▸ Assigned task: Please output the section of the listing below that opens with the line containing "But what about" and closes with the line containing "## History - <font", exactly and with nothing else.

▸ Extracted material:

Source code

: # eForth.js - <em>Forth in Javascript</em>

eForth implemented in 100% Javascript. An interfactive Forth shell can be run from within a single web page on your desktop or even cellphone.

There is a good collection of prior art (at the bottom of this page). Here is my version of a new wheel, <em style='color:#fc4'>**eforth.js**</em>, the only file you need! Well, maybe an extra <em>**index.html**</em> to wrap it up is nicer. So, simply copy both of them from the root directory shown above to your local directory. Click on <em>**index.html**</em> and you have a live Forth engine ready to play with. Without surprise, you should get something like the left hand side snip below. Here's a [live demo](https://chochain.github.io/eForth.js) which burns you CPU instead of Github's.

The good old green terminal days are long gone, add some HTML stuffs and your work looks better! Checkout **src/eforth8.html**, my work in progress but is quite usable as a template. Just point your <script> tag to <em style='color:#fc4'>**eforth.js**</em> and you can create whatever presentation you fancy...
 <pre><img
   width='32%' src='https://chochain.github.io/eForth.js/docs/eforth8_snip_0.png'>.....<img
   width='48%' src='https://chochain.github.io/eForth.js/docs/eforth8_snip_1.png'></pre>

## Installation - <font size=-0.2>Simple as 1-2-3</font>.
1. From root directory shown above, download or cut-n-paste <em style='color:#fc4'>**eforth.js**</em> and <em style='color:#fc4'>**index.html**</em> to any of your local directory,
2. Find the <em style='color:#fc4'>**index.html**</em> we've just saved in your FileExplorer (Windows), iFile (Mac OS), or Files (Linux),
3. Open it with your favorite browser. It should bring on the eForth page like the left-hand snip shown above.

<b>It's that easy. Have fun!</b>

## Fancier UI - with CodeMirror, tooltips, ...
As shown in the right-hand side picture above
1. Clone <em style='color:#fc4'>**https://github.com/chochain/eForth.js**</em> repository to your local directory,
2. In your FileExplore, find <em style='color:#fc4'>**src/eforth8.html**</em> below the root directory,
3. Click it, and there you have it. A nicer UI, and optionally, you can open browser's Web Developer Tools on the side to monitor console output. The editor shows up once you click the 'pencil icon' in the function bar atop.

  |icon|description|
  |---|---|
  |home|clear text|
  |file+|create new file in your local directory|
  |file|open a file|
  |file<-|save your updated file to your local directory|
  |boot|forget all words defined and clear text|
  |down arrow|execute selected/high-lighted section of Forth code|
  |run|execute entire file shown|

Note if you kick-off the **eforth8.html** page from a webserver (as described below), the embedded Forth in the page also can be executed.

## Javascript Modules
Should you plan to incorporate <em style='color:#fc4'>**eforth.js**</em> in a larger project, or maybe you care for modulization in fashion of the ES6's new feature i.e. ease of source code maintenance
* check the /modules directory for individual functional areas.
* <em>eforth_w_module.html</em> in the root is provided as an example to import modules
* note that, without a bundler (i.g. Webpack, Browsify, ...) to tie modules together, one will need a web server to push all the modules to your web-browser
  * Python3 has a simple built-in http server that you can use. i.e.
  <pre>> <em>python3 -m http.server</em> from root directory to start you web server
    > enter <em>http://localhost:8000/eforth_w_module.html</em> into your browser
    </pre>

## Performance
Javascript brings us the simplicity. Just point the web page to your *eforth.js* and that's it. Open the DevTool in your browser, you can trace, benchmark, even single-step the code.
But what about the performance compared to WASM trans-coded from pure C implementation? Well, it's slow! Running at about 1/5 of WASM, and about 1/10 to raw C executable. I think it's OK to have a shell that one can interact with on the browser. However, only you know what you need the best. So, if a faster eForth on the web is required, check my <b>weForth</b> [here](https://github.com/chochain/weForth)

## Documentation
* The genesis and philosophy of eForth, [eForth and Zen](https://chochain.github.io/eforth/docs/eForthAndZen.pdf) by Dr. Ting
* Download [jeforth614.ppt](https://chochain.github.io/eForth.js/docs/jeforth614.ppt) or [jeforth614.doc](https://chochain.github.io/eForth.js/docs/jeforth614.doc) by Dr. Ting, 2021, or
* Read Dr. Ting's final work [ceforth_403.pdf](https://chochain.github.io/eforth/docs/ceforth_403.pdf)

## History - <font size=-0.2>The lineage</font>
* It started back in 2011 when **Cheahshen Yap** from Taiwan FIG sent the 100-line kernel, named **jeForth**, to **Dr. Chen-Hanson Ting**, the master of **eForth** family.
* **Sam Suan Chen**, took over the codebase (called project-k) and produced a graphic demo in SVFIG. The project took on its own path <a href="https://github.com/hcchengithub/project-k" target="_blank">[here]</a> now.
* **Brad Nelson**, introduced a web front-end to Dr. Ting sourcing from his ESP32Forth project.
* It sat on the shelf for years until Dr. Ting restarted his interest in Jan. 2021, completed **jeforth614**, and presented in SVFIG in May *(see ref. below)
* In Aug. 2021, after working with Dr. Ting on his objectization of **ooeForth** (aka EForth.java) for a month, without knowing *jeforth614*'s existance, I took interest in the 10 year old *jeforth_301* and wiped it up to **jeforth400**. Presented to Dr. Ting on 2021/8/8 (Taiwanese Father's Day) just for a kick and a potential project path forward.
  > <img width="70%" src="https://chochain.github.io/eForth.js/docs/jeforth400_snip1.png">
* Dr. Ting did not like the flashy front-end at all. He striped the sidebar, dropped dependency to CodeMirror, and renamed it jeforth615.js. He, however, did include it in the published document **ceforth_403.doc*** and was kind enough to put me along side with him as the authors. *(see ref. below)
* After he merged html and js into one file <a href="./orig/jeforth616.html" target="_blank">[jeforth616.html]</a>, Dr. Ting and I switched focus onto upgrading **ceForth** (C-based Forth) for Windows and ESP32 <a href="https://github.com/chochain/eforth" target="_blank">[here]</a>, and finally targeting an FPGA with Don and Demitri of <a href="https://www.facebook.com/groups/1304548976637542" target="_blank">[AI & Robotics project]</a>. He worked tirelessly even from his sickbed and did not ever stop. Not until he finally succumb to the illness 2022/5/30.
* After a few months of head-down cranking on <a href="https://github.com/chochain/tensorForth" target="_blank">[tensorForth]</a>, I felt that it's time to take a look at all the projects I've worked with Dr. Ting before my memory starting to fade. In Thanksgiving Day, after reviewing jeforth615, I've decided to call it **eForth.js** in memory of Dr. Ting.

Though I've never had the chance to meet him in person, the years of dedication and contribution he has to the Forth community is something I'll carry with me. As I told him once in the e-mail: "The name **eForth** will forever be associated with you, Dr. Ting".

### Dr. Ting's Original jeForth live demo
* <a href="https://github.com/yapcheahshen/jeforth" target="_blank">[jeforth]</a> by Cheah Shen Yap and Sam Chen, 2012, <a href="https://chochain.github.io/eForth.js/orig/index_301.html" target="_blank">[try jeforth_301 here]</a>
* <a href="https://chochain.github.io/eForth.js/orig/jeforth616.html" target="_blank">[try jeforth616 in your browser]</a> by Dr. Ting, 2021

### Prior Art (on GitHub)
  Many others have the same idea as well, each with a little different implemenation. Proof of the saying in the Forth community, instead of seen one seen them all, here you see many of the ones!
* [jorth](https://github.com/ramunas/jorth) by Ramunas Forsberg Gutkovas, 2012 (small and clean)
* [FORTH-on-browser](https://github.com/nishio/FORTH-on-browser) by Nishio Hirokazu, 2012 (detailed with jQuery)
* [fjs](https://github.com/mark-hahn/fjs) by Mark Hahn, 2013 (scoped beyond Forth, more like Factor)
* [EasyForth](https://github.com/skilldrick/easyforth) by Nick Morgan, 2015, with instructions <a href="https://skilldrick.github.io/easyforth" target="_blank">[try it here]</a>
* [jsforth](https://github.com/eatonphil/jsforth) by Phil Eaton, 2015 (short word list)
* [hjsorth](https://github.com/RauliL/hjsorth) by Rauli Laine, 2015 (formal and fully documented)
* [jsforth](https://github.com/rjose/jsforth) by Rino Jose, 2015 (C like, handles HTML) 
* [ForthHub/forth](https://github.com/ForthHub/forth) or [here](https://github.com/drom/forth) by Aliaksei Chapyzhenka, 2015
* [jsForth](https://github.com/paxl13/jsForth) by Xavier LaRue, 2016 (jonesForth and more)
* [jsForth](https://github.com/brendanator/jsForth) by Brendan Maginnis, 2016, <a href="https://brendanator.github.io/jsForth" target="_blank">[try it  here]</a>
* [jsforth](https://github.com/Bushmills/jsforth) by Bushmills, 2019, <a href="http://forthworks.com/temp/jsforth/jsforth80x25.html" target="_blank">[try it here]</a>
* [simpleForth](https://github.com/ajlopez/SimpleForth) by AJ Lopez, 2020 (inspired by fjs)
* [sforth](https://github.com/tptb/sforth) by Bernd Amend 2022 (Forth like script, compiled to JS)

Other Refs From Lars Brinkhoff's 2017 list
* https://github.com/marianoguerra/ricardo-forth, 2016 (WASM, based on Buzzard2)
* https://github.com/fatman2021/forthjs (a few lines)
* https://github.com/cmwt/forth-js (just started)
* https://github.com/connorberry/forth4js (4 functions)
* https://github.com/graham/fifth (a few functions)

▸ Answer to this problem:
But what about the performance compared to WASM trans-coded from pure C implementation? Well, it's slow! Running at about 1/5 of WASM, and about 1/10 to raw C executable. I think it's OK to have a shell that one can interact with on the browser. However, only you know what you need the best. So, if a faster eForth on the web is required, check my <b>weForth</b> [here](https://github.com/chochain/weForth)

## Documentation
* The genesis and philosophy of eForth, [eForth and Zen](https://chochain.github.io/eforth/docs/eForthAndZen.pdf) by Dr. Ting
* Download [jeforth614.ppt](https://chochain.github.io/eForth.js/docs/jeforth614.ppt) or [jeforth614.doc](https://chochain.github.io/eForth.js/docs/jeforth614.doc) by Dr. Ting, 2021, or
* Read Dr. Ting's final work [ceforth_403.pdf](https://chochain.github.io/eforth/docs/ceforth_403.pdf)

## History - <font size=-0.2>The lineage</font>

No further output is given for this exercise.